Секунда растянулась в вечность. Я видел, как расширились его глаза — сначала от удивления, потом от узнавания. Видел, как хищная ухмылка тронула его лицо, заросшее щетиной.
— А вот и барин… — прохрипел он, перехватывая тесак поудобнее. — Далеко же ты забрался.
Он не стал кричать. Не стал звать остальных. Он решил взять приз сам. Жадность. Или профессиональная гордость. Это была его ошибка. И мой единственный шанс.
— Не подходи, — хрипло сказал я, выставляя нож. Голос звучал жалко, но рука была твердой.
— Ишь ты, с зубами, — усмехнулся он, делая шаг вперед. — Брось железку, дурень. Порежешься. «Француз» велел живым брать, но про целого он ничего не говорил. Могу и сухожилия подрезать, чтоб не бегал.
Он сделал выпад. Резкий, проверочный. Тесак свистнул в воздухе, метясь мне в плечо.
Я отшатнулся, но недостаточно быстро. Острие задело рукав, распоров ткань, но кожу не достало.
— Шустрый, — одобрительно хмыкнул охранник.
Он пошел в атаку всерьез. Широкий замах, удар сверху вниз, наискось, чтобы разрубить ключицу.
У меня не было шансов в фехтовании. Нож против тесака — это самоубийство. Мне нужно было сократить дистанцию. Войти в клинч.
Я не стал отступать. Наоборот, я шагнул навстречу удару, ныряя под замах.
Это было рискованно. Безумно рискованно.
Лезвие тесака чиркнуло меня по левому плечу. Я почувствовал не боль, а горячий толчок, словно кто-то приложил раскаленный утюг. Кровь брызнула сразу, горячая и липкая.
Но я прошел. Я оказался внутри его обороны, почти вплотную.
Я ударил ножом снизу вверх, целясь в живот, под ребра. Туда, где кончался тулуп.
Мужик оказался опытным. Он успел среагировать, дернулся назад, пытаясь уйти от удара. Мой нож не вошел глубоко, лишь скользнул по ребрам, разрезая одежду и кожу.
Он взревел от боли и ярости. Ударил меня коленом в живот.
Воздух вылетел из легких со свистом. Меня отбросило назад, я упал на спину, в мокрую листву. Нож вылетел из руки.

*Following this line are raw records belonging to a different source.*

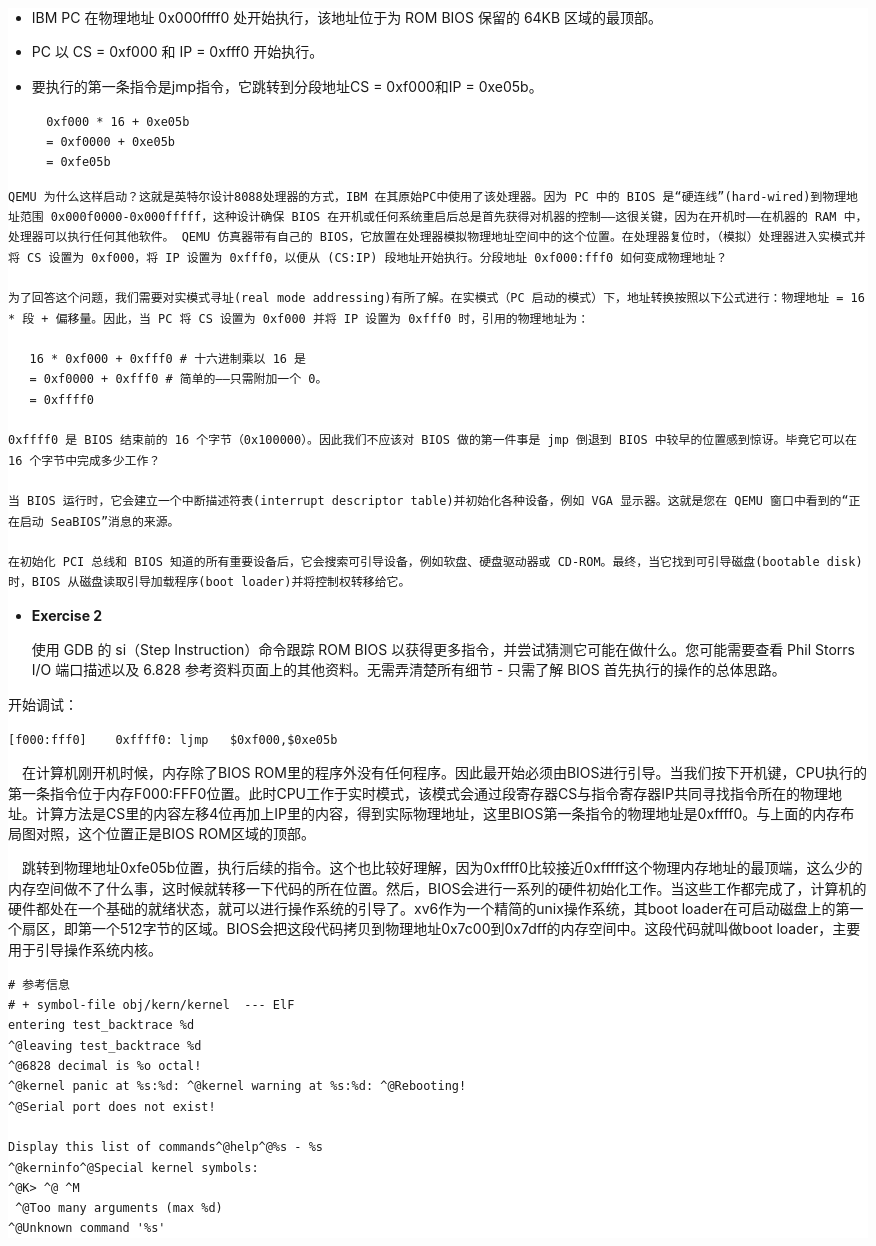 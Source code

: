 - IBM PC 在物理地址 0x000ffff0 处开始执行，该地址位于为 ROM BIOS 保留的 64KB 区域的最顶部。

- PC 以 CS = 0xf000 和 IP = 0xfff0 开始执行。

- 要执行的第一条指令是jmp指令，它跳转到分段地址CS = 0xf000和IP = 0xe05b。

  ```
  	0xf000 * 16 + 0xe05b
  	= 0xf0000 + 0xe05b
  	= 0xfe05b
  ```

  

```
QEMU 为什么这样启动？这就是英特尔设计8088处理器的方式，IBM 在其原始PC中使用了该处理器。因为 PC 中的 BIOS 是“硬连线”(hard-wired)到物理地址范围 0x000f0000-0x000fffff，这种设计确保 BIOS 在开机或任何系统重启后总是首先获得对机器的控制——这很关键，因为在开机时——在机器的 RAM 中，处理器可以执行任何其他软件。 QEMU 仿真器带有自己的 BIOS，它放置在处理器模拟物理地址空间中的这个位置。在处理器复位时，（模拟）处理器进入实模式并将 CS 设置为 0xf000，将 IP 设置为 0xfff0，以便从 (CS:IP) 段地址开始执行。分段地址 0xf000:fff0 如何变成物理地址？

为了回答这个问题，我们需要对实模式寻址(real mode addressing)有所了解。在实模式（PC 启动的模式）下，地址转换按照以下公式进行：物理地址 = 16 * 段 + 偏移量。因此，当 PC 将 CS 设置为 0xf000 并将 IP 设置为 0xfff0 时，引用的物理地址为：

   16 * 0xf000 + 0xfff0 # 十六进制乘以 16 是
   = 0xf0000 + 0xfff0 # 简单的——只需附加一个 0。
   = 0xffff0
   
0xffff0 是 BIOS 结束前的 16 个字节（0x100000）。因此我们不应该对 BIOS 做的第一件事是 jmp 倒退到 BIOS 中较早的位置感到惊讶。毕竟它可以在 16 个字节中完成多少工作？

当 BIOS 运行时，它会建立一个中断描述符表(interrupt descriptor table)并初始化各种设备，例如 VGA 显示器。这就是您在 QEMU 窗口中看到的“正在启动 SeaBIOS”消息的来源。

在初始化 PCI 总线和 BIOS 知道的所有重要设备后，它会搜索可引导设备，例如软盘、硬盘驱动器或 CD-ROM。最终，当它找到可引导磁盘(bootable disk)时，BIOS 从磁盘读取引导加载程序(boot loader)并将控制权转移给它。
```

- **Exercise 2**

   使用 GDB 的 si（Step Instruction）命令跟踪 ROM BIOS 以获得更多指令，并尝试猜测它可能在做什么。您可能需要查看 Phil Storrs I/O 端口描述以及 6.828 参考资料页面上的其他资料。无需弄清楚所有细节 - 只需了解 BIOS 首先执行的操作的总体思路。

  

开始调试：

```assembly
[f000:fff0]    0xffff0:	ljmp   $0xf000,$0xe05b  
```

　在计算机刚开机时候，内存除了BIOS ROM里的程序外没有任何程序。因此最开始必须由BIOS进行引导。当我们按下开机键，CPU执行的第一条指令位于内存F000:FFF0位置。此时CPU工作于实时模式，该模式会通过段寄存器CS与指令寄存器IP共同寻找指令所在的物理地址。计算方法是CS里的内容左移4位再加上IP里的内容，得到实际物理地址，这里BIOS第一条指令的物理地址是0xffff0。与上面的内存布局图对照，这个位置正是BIOS ROM区域的顶部。

　跳转到物理地址0xfe05b位置，执行后续的指令。这个也比较好理解，因为0xffff0比较接近0xfffff这个物理内存地址的最顶端，这么少的内存空间做不了什么事，这时候就转移一下代码的所在位置。然后，BIOS会进行一系列的硬件初始化工作。当这些工作都完成了，计算机的硬件都处在一个基础的就绪状态，就可以进行操作系统的引导了。xv6作为一个精简的unix操作系统，其boot loader在可启动磁盘上的第一个扇区，即第一个512字节的区域。BIOS会把这段代码拷贝到物理地址0x7c00到0x7dff的内存空间中。这段代码就叫做boot loader，主要用于引导操作系统内核。

```shell
# 参考信息
# + symbol-file obj/kern/kernel  --- ElF
entering test_backtrace %d
^@leaving test_backtrace %d
^@6828 decimal is %o octal!
^@kernel panic at %s:%d: ^@kernel warning at %s:%d: ^@Rebooting!
^@Serial port does not exist!

Display this list of commands^@help^@%s - %s
^@kerninfo^@Special kernel symbols:
^@K> ^@ ^M
 ^@Too many arguments (max %d)
^@Unknown command '%s'
```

Охранник навис надо мной, занося тесак для добивающего удара. В его глазах уже не было насмешки — только желание убить.
— Сдохни, сука!
Время замедлилось. Я видел грязное лезвие, летящее мне в голову. Видел капли слюны на его губах.
Моя рука нащупала на земле что-то твердое. Сук. Толстая ветка.
Я перекатился в сторону в последнее мгновение. Тесак вонзился в землю там, где секунду назад была моя голова, взметнув фонтан грязи.
Я ударил его суком по ногам, под колено.
Он потерял равновесие, пошатнулся, но устоял, опираясь на рукоять застрявшего в земле тесака.
Я вскочил. Боли в животе и плече больше не было — был только чистый, дистиллированный инстинкт выживания. Я бросился на него, сбивая с ног весом своего тела.
Мы покатились по земле, рыча и хрипя. Грязь, кровь, пот — всё смешалось. Он был сильнее, тяжелее. Его пальцы сомкнулись на моем горле, выдавливая жизнь. Перед глазами поплыли красные круги.
Я шарил рукой по земле, ища свой нож. Где он? Где⁈
Пальцы наткнулись на холодную рукоять.
Я схватил нож обратным хватом. И ударил. Не глядя. Куда-то в бок, в мягкое.
Раз. Еще раз.
Хватка на горле ослабла. Мужик захрипел, его глаза остекленели. Он обмяк, навалившись на меня всей тяжестью своего тела.
Я столкнул его с себя, отполз в сторону, хватая ртом воздух. Горло горело, легкие разрывались.
Я сидел в грязи, глядя на неподвижное тело. Из-под него расплывалась темная лужа, смешиваясь с утренним туманом.
Меня трясло. Зубы стучали так, что я боялся прикусить язык.
Я убил человека. В рукопашной, глядя ему в глаза.
Боль в плече вернулась, накрыв меня волной. Я посмотрел на левую руку. Рукав пропитался кровью, она капала с пальцев, оставляя красные точки на желтых листьях. Рана была глубокой, но, кажется, кость не задета. Мышца рассечена.
Нужно было уходить. Быстро. Его крик и шум драки могли привлечь остальных.
Я с трудом поднялся на ноги. Голова кружилась, мир качался перед глазами. Подошел к убитому. Обыскивать времени не было, но я забрал у него ножны от тесака — там мог быть оселок или что-то полезное. Нет, пусто. Зато на поясе висела фляга.
Я сорвал её. Отвинтил крышку дрожащими пальцами. Понюхал. Вода. Слава богу, вода.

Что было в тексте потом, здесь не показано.